▶ Data shown:

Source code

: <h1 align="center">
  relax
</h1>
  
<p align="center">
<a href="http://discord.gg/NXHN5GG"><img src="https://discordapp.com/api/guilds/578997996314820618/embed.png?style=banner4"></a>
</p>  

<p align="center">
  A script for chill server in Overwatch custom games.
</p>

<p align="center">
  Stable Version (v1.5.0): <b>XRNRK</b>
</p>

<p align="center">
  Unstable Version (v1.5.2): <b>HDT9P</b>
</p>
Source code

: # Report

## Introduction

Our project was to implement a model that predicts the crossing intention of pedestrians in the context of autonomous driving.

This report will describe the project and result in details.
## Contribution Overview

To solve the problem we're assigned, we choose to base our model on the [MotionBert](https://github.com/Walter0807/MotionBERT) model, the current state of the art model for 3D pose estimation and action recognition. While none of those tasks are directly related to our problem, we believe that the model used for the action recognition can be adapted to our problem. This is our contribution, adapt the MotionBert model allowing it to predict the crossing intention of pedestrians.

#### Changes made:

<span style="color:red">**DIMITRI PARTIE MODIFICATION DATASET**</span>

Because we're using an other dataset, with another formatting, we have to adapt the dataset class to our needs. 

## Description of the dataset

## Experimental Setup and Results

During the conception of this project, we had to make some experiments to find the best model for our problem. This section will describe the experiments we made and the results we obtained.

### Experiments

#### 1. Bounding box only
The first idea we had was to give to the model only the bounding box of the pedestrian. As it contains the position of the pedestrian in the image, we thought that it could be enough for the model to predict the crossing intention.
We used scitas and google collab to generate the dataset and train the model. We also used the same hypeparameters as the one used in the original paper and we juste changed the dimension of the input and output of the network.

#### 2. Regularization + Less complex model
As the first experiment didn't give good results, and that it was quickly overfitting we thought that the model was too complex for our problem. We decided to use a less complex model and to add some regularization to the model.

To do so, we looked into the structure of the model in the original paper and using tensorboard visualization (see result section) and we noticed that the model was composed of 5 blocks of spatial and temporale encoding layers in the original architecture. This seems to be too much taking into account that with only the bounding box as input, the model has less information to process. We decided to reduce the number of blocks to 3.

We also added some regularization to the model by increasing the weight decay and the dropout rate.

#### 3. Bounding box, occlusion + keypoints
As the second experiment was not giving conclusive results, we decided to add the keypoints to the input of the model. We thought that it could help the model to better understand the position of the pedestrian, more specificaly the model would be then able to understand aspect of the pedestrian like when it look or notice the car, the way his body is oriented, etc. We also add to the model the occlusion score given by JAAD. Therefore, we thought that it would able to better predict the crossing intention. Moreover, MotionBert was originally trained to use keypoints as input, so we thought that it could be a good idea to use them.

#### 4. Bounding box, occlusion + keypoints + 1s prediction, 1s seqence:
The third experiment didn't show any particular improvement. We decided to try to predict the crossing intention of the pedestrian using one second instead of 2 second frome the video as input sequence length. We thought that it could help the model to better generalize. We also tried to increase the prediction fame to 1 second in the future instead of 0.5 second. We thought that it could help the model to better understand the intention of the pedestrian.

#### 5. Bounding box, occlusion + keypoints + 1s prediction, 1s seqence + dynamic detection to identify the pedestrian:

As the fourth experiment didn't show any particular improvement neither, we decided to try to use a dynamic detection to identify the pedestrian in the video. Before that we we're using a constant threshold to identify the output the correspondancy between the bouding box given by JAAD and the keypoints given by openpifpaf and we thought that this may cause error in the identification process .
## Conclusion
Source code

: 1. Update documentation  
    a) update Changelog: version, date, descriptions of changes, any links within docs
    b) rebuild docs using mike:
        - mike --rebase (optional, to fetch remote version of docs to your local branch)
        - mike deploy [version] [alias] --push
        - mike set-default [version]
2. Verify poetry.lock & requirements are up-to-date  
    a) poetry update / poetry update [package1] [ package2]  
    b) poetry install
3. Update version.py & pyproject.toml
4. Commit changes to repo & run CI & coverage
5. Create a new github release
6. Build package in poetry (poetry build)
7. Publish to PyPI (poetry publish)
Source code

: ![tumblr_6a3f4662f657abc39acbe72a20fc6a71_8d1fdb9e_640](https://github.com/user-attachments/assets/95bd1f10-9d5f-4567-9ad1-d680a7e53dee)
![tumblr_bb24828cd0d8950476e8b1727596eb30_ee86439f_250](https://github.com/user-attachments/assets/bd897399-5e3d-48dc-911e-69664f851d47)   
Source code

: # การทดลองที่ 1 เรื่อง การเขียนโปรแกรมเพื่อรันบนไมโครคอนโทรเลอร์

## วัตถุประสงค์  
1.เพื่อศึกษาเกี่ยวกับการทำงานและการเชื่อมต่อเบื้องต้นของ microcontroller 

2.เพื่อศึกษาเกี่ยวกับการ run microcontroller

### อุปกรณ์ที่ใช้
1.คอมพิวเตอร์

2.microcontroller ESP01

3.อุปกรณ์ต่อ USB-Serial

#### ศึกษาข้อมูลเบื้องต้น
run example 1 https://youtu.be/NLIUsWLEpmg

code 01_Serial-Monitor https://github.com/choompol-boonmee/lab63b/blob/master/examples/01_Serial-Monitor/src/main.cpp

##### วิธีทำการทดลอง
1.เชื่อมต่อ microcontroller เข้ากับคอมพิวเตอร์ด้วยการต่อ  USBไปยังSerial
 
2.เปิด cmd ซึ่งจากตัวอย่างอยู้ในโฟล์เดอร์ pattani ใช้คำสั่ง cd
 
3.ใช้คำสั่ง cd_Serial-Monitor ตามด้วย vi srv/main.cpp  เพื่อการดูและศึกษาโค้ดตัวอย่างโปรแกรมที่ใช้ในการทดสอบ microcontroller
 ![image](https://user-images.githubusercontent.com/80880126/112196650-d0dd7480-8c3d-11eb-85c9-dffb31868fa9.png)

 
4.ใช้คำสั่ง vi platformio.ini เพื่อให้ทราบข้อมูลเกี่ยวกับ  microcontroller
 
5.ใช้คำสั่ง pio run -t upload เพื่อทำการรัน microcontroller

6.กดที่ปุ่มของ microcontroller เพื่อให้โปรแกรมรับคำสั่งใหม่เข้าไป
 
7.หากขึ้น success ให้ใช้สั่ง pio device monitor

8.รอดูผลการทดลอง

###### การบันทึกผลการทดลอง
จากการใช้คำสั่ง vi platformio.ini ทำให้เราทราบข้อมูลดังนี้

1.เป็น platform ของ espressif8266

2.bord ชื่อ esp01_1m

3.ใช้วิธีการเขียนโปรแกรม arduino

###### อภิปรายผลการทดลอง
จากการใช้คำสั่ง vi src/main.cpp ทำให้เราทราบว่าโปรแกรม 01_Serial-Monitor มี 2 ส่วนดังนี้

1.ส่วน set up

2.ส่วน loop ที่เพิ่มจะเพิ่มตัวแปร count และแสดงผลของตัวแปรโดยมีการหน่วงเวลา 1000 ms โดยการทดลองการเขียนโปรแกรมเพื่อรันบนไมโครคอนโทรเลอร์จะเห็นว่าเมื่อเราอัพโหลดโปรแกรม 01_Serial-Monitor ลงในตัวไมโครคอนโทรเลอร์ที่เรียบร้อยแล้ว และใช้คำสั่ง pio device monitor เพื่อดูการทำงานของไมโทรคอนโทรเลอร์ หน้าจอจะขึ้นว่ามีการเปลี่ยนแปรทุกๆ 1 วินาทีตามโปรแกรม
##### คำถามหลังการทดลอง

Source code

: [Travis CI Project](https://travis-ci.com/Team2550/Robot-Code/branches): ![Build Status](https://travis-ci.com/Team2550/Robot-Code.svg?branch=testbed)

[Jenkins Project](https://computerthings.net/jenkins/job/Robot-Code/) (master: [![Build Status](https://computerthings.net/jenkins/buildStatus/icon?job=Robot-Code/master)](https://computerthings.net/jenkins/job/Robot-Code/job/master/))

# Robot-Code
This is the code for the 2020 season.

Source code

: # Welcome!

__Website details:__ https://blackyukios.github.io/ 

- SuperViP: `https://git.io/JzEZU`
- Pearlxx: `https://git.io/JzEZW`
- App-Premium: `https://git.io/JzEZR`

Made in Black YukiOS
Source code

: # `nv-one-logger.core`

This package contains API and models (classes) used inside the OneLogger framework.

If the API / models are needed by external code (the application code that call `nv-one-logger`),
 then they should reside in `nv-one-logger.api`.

▶ What you will do:
Produce the lines from the top of the listing through the "## Introduction" line exactly as they appear, with no additional output.

▶ Task answer:
Source code

: <h1 align="center">
  relax
</h1>
  
<p align="center">
<a href="http://discord.gg/NXHN5GG"><img src="https://discordapp.com/api/guilds/578997996314820618/embed.png?style=banner4"></a>
</p>  

<p align="center">
  A script for chill server in Overwatch custom games.
</p>

<p align="center">
  Stable Version (v1.5.0): <b>XRNRK</b>
</p>

<p align="center">
  Unstable Version (v1.5.2): <b>HDT9P</b>
</p>
Source code

: # Report

## Introduction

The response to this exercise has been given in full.